I still, scowling to myself. So this is how it’s going to be? I ask him a question he doesn’t want to answer, and he asks one that he knows I won’t want to answer? Crafty. Clever. But isn’t this terribly toxic? The secrets? You’d think, yet I find them comforting. Because we’re both at peace simply being Izzy and Theo to each other, even if we know there’s more to the story. But I want to forget. And so does Theo.

I turn my lips on to his skin and kiss his chest, ignoring the small part of my mind that’s telling me my theory is stupid and naive. ‘Good night,’ I whisper, feeling his hand in my hair, rubbing soothing circles.

‘Good night, sweetheart.’Chapter 16

Jess is slurping coffee in her dressing gown when I walk into the kitchen of our apartment early the next morning, her face a picture of curiosity. I skirt past her to get myself some caffeine. ‘Good night?’ she asks casually, joining me by the kettle and resting her hip on the counter.

‘Lovely, thank you.’ I choose to focus on the amazing latter parts of the night, rather than the shaky start outside the hospital when Theo had Percy’s son in a choke hold, and then when I discovered what the Playground actually is. I pour and stir, keeping my eyes on the swirl of my coffee.

‘You’re glowing,’ she says, and I look at her out of the corner of my eye. She’s failing to conceal her smirk. ‘How hard have you fallen?’

‘Harder than I should.’ I take my mug and mirror her position – hip resting on the counter, my hands wrapped around my coffee.

‘Why?’

I shrug, trying to be blasé. ‘I just get the feeling . . .’ I let my words fade, thinking for a few moments. ‘I don’t know. Like maybe I’m setting myself up to be hurt.’

A mild smile breaks out over the rim of her mug. ‘Izzy, when you give your heart to someone, you’re trusting them not to break it. You can’t hold yourself back forever.’

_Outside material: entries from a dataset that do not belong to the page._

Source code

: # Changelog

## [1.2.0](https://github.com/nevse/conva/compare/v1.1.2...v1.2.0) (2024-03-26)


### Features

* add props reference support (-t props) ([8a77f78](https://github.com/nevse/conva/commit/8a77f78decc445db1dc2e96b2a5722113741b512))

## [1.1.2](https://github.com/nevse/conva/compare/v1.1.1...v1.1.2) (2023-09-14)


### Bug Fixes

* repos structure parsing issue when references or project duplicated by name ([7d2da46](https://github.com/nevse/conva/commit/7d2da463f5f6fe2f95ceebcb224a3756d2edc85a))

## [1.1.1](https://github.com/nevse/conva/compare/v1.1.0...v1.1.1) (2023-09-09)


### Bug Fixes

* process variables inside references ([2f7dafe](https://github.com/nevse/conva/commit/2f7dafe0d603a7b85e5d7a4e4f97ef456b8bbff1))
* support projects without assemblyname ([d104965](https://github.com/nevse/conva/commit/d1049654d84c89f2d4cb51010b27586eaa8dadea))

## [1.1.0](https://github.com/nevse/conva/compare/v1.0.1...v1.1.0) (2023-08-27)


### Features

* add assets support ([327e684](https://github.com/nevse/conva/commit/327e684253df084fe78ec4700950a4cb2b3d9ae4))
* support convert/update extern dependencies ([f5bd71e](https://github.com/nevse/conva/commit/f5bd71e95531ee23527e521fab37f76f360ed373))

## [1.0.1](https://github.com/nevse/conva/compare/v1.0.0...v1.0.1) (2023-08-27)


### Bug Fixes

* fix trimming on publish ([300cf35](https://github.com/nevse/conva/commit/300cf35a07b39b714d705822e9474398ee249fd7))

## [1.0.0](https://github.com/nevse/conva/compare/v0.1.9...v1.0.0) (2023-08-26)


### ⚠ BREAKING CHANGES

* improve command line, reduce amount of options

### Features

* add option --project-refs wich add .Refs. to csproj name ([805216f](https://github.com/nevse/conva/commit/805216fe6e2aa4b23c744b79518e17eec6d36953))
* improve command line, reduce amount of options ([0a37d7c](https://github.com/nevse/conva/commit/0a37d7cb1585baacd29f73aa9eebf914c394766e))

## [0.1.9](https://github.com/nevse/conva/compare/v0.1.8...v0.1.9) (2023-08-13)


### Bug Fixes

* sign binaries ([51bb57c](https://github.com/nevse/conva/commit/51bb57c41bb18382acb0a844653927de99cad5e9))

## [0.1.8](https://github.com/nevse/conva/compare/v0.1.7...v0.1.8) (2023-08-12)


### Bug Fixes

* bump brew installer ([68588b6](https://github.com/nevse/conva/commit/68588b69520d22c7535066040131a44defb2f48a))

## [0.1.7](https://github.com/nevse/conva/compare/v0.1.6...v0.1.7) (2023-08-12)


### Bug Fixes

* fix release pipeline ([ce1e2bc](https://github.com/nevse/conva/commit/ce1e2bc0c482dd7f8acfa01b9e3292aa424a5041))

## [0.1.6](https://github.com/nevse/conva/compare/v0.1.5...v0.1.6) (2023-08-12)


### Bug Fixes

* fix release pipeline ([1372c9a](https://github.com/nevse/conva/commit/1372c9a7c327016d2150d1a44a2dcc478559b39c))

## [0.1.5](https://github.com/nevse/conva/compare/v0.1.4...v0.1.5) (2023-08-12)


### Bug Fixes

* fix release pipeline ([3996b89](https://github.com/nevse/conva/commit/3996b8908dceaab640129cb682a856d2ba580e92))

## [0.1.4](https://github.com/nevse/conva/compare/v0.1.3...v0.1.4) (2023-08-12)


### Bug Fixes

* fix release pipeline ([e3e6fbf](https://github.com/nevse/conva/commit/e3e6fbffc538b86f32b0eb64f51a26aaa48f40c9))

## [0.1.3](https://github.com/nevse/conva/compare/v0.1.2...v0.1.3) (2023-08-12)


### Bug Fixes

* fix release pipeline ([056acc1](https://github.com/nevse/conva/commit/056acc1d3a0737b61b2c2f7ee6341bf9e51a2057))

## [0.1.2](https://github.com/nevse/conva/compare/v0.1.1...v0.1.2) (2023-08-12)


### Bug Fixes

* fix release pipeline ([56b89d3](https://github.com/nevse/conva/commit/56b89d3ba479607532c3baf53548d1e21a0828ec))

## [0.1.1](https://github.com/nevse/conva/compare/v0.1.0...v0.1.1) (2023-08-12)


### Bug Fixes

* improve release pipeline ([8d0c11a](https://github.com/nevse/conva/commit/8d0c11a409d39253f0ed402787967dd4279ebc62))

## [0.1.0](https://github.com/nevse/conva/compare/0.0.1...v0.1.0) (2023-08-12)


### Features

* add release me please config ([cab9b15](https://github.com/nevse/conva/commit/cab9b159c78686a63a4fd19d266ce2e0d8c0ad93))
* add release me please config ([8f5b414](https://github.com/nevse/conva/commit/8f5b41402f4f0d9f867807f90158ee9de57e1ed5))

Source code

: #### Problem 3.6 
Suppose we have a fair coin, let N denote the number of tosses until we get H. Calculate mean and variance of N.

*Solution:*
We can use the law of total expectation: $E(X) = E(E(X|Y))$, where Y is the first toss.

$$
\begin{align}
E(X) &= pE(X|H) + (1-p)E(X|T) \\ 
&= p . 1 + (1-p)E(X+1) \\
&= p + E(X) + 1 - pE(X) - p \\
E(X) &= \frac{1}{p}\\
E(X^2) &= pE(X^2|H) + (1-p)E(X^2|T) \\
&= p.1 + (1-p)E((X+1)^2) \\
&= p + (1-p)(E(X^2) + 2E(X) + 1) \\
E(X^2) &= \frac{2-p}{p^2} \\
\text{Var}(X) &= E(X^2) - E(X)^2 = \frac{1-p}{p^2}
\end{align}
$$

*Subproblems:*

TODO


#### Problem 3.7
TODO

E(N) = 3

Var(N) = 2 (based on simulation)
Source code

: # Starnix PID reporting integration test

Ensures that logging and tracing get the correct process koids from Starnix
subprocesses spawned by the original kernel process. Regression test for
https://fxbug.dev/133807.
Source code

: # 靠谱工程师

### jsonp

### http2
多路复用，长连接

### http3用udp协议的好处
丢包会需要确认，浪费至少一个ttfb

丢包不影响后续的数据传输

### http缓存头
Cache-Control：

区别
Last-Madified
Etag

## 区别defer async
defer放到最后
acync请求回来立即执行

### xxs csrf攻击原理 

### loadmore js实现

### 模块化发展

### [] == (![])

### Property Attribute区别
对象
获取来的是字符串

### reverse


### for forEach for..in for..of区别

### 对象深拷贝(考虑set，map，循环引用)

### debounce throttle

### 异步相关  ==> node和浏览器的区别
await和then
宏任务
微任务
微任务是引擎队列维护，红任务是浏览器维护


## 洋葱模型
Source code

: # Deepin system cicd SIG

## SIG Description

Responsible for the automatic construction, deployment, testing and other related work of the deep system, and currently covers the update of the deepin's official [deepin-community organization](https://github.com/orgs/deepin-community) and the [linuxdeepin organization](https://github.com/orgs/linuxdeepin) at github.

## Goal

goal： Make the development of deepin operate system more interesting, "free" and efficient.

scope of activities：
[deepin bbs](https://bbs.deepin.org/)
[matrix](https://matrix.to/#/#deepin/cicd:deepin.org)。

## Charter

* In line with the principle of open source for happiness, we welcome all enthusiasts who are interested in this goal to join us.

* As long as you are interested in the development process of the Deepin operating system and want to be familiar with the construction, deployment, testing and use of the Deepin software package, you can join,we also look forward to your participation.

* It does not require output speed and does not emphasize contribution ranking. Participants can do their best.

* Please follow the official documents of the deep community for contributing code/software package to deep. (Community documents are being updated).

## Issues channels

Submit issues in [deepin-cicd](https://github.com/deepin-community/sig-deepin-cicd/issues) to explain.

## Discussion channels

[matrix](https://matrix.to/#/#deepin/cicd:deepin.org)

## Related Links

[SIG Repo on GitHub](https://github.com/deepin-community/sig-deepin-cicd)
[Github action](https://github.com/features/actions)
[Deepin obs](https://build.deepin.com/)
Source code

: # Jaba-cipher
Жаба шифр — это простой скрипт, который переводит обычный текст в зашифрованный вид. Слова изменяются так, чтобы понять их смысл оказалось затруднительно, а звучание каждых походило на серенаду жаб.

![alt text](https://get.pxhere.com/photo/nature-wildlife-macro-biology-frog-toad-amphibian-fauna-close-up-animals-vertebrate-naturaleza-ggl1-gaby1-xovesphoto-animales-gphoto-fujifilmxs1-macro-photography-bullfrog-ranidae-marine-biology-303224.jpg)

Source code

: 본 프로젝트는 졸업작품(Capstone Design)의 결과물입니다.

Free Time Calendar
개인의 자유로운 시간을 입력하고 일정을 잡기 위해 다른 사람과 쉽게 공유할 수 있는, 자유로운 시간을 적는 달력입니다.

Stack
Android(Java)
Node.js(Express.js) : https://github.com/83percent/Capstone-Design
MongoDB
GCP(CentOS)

I nod lightly, knowing she’s right. I can’t let my past tarnish my future. But is this future too similar to my past? I shake my head to myself. Theo is nothing like him. God, why did I have to let my walls down to a man like Theo? Why not a normal, strait-laced, law-abiding guy with a regular job? They’re silly questions, really; I don’t even know why I’m bothering to ask myself them. I know exactly why. For a start, there’s that feeling of being safe whenever he’s near. That comfort is like a highly addictive drug, after being afraid for so long. But more than that, I feel like he’s giving me parts of himself that no other is privileged to have. Even his mother. He’s soft, gentle, kind, caring. He’s a pile of contradictions, fascinatingly so. ‘I don’t think he has any intention of breaking my heart.’ I just worry that he’ll do it without intention.

‘Do you trust him?’

‘Implicitly.’ I don’t hesitate. ‘He won’t hurt me. I just fear the damage he can do to himself.’ Jess frowns, so I go on. ‘How he lives, what he does, the way he handles things. No one can live by the sword and never get cut.’ And if Theo gets cut, so do I. His pain will be mine.